» **TASK INSTRUCTIONS**:
Where a line below holds the string "subarray", that line goes into the answer.

◇ ◇ ◇ ◇ ◇

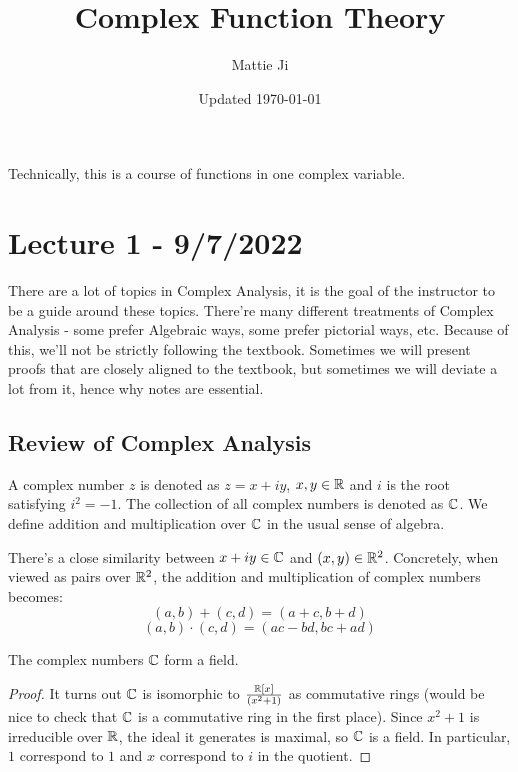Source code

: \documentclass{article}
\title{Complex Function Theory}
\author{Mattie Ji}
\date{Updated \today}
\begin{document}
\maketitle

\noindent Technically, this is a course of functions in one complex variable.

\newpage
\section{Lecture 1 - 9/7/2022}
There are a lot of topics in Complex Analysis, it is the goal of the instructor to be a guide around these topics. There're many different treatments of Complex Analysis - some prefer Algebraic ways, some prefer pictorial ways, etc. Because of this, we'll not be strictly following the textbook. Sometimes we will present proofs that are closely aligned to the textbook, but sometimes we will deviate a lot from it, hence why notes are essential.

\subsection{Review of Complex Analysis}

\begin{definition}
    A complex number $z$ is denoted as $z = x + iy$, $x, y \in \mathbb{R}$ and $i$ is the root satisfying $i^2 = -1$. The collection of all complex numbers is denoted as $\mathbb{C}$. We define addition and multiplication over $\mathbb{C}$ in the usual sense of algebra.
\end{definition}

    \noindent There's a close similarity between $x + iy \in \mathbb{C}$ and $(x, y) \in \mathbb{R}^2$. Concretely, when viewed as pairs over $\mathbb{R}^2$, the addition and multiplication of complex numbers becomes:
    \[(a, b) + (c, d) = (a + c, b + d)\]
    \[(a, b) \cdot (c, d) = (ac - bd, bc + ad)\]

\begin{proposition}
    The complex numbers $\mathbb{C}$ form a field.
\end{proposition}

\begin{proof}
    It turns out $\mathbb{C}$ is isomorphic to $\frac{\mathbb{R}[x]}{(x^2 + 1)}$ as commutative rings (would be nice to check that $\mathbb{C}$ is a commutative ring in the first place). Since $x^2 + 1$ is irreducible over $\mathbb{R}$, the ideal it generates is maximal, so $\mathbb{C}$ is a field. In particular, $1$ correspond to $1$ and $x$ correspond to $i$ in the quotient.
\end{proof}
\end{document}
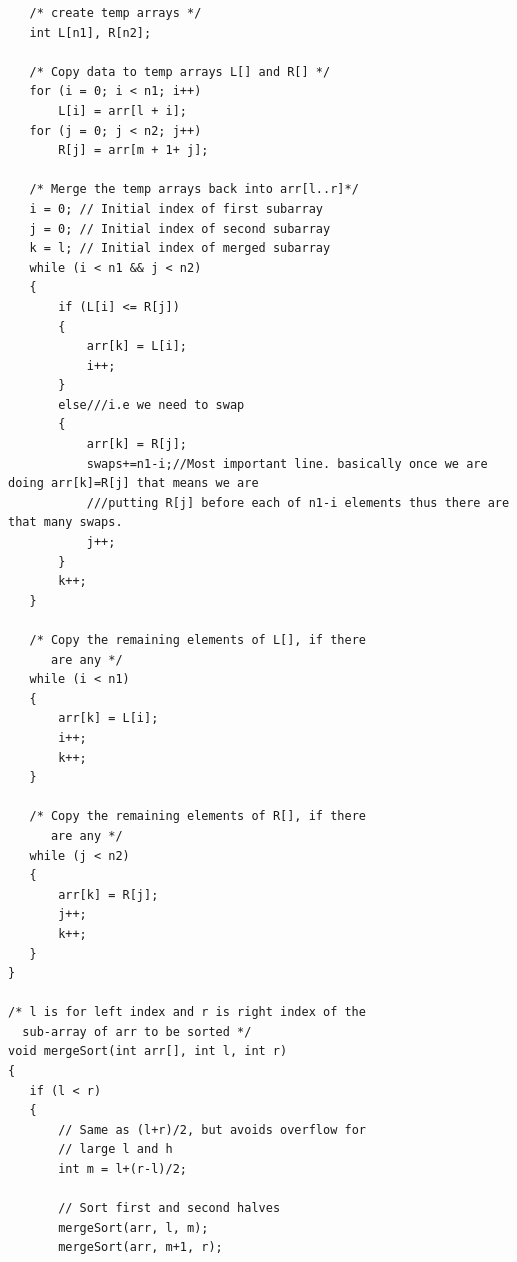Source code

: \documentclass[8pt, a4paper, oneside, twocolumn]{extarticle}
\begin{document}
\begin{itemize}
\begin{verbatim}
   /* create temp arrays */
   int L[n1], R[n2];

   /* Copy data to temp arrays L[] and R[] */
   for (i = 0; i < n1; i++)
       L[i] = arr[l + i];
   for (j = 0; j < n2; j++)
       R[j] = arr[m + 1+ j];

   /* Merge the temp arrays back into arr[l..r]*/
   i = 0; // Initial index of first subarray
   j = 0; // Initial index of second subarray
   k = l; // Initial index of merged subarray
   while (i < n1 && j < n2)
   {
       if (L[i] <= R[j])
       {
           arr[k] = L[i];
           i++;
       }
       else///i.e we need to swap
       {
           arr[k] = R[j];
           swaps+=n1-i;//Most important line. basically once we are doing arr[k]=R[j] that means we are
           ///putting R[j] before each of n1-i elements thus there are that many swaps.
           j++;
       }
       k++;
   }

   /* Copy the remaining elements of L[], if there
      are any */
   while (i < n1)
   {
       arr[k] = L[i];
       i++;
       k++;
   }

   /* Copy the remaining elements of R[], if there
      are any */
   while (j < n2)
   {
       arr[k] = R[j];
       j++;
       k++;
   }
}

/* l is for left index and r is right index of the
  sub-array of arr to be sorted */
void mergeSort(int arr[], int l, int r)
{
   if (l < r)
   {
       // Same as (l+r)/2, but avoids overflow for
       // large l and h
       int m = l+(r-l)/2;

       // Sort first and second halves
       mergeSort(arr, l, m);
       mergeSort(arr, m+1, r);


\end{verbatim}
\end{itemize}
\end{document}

◇ ◇ ◇ ◇ ◇

» **WRITTEN ANSWER**:
   i = 0; // Initial index of first subarray
   j = 0; // Initial index of second subarray
   k = l; // Initial index of merged subarray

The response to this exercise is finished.